This thread made me take a close look at a drive I had planned to put into one of my older S2 boxes. I had used this drive successfully for a few weeks in an S2DT but had second thoughts about putting it into the S2 240. The reason? The +5 current requirement was slightly higher than typical stock Tivo drives but the +12 requirement was double. I checked ratings on stock Tivo drives of 40GB, 80GB, 160GB, and 320GB.


----------



## lillevig (Dec 7, 2010)

Interesting footnote: I found one of the Tivo vendors sells a dual power supply delayed power connector that starts one drive, waits 7 seconds, and then starts the other drive. They advertise this specifically for most Model 2 Tivos which they say have power supplies rated at only 38 watts. The other Tivo models, they say, have supplies rated at 61-78 watts.


----------



## Jonathan_S (Oct 23, 2001)

lillevig said:


> Interesting footnote: I found one of the Tivo vendors sells a dual power supply delayed power connector that starts one drive, waits 7 seconds, and then starts the other drive. They advertise this specifically for most Model 2 Tivos which they say have power supplies rated at only 38 watts. The other Tivo models, they say, have supplies rated at 61-78 watts.

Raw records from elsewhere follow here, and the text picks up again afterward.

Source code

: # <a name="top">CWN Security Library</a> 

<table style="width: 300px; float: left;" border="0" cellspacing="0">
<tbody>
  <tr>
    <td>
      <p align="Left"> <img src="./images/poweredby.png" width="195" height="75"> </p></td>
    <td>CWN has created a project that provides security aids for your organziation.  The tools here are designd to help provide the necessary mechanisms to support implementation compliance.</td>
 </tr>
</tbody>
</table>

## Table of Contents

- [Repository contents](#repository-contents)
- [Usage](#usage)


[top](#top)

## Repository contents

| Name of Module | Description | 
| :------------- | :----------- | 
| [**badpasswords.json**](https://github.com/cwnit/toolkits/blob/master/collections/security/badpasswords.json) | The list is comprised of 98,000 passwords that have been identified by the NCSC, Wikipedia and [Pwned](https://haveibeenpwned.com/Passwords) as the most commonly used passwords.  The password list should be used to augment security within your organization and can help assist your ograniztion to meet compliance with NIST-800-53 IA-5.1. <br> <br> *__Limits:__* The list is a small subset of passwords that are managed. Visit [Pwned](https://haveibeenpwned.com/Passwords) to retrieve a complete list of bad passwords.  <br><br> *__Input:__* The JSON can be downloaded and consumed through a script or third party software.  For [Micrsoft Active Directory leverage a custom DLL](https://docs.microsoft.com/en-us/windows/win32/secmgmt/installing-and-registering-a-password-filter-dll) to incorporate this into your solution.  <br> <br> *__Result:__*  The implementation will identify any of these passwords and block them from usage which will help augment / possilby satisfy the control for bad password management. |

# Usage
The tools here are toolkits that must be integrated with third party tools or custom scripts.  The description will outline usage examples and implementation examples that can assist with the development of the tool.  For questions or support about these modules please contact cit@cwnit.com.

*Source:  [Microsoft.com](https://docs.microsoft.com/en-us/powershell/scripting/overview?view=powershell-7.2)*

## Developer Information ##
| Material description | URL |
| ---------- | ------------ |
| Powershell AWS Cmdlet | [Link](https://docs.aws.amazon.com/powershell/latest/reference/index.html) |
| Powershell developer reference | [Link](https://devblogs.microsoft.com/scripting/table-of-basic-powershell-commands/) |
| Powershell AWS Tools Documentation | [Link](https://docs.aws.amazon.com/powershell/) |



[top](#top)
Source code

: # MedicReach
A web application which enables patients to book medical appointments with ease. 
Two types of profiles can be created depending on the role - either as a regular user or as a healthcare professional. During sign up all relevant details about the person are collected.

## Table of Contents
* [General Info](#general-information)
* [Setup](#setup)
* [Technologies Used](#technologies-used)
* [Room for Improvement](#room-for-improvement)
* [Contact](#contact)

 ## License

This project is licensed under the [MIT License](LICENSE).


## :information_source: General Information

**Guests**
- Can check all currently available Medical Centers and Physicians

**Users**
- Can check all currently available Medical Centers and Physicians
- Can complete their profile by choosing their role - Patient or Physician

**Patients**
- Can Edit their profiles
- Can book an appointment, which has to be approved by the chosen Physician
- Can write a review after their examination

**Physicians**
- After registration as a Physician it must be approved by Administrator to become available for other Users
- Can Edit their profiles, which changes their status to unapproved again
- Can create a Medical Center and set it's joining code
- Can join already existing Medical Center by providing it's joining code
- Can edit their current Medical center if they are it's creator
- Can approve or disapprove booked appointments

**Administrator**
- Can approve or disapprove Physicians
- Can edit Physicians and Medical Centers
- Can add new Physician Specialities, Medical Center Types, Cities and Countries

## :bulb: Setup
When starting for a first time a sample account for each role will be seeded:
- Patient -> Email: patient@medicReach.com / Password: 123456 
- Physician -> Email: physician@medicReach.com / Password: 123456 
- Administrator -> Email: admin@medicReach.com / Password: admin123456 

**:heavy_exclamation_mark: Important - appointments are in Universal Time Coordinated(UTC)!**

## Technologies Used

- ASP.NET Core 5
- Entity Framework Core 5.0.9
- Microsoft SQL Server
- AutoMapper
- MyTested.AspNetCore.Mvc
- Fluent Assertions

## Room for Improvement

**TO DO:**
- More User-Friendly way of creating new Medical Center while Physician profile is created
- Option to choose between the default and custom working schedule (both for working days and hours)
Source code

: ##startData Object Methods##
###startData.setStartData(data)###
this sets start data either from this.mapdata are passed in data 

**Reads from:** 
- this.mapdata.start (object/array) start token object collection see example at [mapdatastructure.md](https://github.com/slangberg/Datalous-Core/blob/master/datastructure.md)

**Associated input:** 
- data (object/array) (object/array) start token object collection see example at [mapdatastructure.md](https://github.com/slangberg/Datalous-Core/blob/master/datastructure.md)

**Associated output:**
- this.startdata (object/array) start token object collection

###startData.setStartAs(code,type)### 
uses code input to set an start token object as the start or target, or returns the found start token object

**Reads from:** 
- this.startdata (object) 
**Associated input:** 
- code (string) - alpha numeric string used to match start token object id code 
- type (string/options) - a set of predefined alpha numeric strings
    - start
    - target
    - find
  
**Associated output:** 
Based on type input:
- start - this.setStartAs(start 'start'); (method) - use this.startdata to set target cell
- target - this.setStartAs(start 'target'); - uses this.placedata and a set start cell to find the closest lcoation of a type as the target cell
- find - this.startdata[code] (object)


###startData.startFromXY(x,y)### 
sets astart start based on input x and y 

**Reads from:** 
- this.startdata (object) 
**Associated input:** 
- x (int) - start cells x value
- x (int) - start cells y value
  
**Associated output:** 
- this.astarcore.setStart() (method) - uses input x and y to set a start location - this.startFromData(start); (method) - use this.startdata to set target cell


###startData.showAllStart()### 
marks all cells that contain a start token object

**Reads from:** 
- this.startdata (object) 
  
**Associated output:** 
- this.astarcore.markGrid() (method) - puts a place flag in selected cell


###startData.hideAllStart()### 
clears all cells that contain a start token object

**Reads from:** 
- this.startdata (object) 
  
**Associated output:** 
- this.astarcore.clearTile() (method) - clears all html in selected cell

I remember those; just be carefull to hook it up correctly. You want the boot drive to spin up 2nd.

Get it backwards and you've got a race condition. If the second drive didn't spin up before the TiVo was booted far enough to look for it _every single time_ scary things happend. (Can't remember if TiVo failed to boot or just booted to an empty now playing list. Either way, not good)


----------



## lillevig (Dec 7, 2010)

Jonathan_S said:


> I remember those; just be carefull to hook it up correctly. You want the boot drive to spin up 2nd.
> 
> Get it backwards and you've got a race condition. If the second drive didn't spin up before the TiVo was booted far enough to look for it _every single time_ scary things happend. (Can't remember if TiVo failed to boot or just booted to an empty now playing list. Either way, not good)


Makes sense. I'm not really looking to add a second drive to an S2 but I was glad to finally find some power supply rating info for Tivos. I still don't know if the power consumption numbers on the drives are for start up or steady state so I guess I'll have to rig up a cable so I can measure it.


----------